Juranuary and Beyond
For this week’s wine tasting, we trek all the way from Jura to Slovenia to celebrate the beginning of a new decade.
While we know many of you are participating in Dry January to start off the new year, we also know that many of you aren’t and are actively looking to support European producers in the wake of possible new wine tariffs. That’s why we are back at it to start both the new year and a new decade of wine drinking.
January is always Jura month for us (aka Juranuary). The power and elegance of these wines hold up well in the chilly air. They also provide contemplative experiences that unfurl over hours of sipping. Because of this fact, we start our tasting in Jura with a skin contact Savagnin. From there we head over to Slovenia, for an excitingly fresh white wine. Finally, we head back to where the new year started: with a bottle of bubbles from the Loire.
Domaine de la Pinte, Sav’Or VDF (2017)
Though skin contact Savagnin is typically not how this grape is used in Jura, Domaine de la Pinte shows how this style of winemaking brings out a youthful balance between acid and dynamic textural qualities in this version of Savagnin.
In the glass, it is deeply (but brightly) orange in color. On the nose, it shows classically spicy notes with hints of apricots. On the palette, you experience a lifted grapefruit acidity and toothsome herbal notes upfront. As things evolve with the wine open, a salinity starts to gently emerge. Into the long finish, it develops both a nice textural weight and a tannic grip. Overall, the wine showcases how much elegance can come from Jura at more affordable price points.
Movia, Brda Veliko Bianco (2010)
We’re not quite sure why Slovenian wines, especially those from Movia, haven’t gotten as much attention as wines in Austria or the Czech Republic. But we are excited to see 10 year old white wines that sell for $30 and under. There is almost nowhere else in the world you can find wines with this much age, for this cheap.
Golden colored in the glass, it manages to feature touches of ripe stone fruit, pomelo acidity, zesty orange peel, and wildflowers throughout. This is balanced nicely by more medium bodied qualities, with slight caramel, honey and buttery touches present, particularly as the wine opens up. However, these notes are never cloying or flabby. For this white blend, the winemakers have created something surprisingly energetic and intriguing.

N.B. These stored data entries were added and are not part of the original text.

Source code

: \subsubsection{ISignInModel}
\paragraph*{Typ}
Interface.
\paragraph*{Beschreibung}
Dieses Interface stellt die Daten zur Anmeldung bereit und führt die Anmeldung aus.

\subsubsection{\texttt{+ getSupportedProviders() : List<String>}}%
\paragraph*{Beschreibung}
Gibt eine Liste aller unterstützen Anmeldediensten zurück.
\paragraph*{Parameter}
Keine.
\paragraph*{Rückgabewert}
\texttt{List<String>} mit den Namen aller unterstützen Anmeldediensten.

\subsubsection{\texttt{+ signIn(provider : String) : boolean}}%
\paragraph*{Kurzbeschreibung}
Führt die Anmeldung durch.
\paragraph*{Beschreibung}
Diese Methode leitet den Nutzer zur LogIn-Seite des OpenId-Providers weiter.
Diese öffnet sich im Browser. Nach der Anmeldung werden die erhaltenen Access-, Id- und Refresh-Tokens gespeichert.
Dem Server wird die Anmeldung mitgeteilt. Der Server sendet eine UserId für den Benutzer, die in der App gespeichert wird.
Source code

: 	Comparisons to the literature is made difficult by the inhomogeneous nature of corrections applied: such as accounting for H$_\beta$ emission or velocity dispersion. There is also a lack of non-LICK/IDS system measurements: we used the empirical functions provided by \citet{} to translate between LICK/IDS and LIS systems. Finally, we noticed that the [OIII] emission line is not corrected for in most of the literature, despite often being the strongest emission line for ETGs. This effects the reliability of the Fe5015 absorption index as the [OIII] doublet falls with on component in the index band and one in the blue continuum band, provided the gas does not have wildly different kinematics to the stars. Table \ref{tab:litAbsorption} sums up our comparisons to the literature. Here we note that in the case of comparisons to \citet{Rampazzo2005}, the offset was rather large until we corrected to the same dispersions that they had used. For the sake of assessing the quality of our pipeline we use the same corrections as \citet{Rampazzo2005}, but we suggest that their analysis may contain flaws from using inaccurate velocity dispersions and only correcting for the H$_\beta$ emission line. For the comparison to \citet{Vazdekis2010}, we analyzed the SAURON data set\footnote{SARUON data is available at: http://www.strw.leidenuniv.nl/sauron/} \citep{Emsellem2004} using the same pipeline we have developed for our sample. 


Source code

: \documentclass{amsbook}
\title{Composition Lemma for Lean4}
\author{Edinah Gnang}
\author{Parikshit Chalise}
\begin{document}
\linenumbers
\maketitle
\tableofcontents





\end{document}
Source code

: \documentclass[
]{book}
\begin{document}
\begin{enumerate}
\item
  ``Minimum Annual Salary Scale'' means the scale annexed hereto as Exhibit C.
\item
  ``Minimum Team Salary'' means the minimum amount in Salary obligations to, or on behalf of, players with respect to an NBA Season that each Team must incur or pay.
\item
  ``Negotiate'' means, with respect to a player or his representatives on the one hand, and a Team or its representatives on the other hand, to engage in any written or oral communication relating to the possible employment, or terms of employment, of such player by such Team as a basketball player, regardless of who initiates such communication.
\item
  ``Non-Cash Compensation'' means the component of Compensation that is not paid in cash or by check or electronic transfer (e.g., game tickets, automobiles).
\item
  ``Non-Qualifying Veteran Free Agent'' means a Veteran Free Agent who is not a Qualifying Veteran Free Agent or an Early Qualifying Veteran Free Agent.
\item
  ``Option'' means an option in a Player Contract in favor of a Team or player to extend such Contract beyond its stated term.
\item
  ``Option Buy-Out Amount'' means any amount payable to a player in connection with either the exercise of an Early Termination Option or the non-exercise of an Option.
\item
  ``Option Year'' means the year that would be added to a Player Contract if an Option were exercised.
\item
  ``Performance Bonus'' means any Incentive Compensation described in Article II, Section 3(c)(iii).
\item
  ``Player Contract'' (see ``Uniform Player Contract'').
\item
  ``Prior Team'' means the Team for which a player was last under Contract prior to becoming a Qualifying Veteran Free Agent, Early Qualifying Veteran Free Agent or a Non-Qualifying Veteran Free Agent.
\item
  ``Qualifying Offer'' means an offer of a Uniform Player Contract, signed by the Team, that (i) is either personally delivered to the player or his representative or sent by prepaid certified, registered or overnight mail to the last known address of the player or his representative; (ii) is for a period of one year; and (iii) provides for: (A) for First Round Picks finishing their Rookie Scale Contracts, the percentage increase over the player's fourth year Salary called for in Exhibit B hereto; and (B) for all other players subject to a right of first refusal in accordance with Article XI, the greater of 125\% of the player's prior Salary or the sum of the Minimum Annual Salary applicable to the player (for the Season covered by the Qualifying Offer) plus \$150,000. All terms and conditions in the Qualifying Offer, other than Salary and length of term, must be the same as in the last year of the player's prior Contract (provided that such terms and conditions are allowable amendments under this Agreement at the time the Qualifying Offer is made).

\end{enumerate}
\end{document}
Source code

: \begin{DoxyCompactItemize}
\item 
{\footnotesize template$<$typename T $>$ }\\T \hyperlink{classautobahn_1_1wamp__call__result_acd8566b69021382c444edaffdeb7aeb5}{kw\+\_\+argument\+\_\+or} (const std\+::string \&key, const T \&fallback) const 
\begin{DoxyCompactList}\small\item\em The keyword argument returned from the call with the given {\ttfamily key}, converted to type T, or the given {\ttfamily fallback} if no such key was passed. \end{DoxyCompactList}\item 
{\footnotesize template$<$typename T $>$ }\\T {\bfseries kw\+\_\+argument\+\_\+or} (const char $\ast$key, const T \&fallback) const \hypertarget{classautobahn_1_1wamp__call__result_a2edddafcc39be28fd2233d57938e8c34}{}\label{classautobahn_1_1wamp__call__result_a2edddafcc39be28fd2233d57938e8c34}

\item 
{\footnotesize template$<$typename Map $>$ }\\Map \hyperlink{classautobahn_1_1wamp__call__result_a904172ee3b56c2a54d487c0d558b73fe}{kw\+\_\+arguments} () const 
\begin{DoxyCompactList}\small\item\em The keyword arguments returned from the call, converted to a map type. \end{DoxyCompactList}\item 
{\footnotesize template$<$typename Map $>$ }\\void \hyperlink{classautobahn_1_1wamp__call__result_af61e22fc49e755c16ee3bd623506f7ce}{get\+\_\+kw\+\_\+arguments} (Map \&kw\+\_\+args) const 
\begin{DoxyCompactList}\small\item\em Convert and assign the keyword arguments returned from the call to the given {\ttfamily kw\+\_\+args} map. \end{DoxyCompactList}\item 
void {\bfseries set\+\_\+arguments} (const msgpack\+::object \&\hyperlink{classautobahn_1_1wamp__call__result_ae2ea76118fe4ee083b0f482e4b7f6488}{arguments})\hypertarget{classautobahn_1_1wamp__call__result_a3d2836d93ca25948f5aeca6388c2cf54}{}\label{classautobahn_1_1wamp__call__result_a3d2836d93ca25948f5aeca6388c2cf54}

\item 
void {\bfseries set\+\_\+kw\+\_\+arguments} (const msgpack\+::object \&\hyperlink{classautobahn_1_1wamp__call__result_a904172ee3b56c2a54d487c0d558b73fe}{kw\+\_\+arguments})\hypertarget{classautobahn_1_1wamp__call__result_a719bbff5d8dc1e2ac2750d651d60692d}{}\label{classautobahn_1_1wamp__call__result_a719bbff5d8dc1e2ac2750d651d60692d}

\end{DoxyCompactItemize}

This is one you’ll want to drink without food.
Hervé Villemade, What’s Up Blanc
Hervé Villemade is one of our favorite producers from Cheverny in the Loire. He consistently makes delicious and approachable wines, suited to his tastes, that we don’t want to stop drinking. Sometimes when it comes to enjoying wine, no frills is best!
For his What’s Up Blanc, Villemade manages to bring us back to our New Year’s Eve parties just over a week ago. Gorgeously straw colored with generous small bubbles, this sparkler is classical fun in a bottle. It features some of that lovely creaminess we swoon over, with a sturdy acidity and slightly sour green apples qualities to balance. Because of these tart notes, we think this sparkling wine would also appeal to the beer drinkers who might show up at your next dinner party.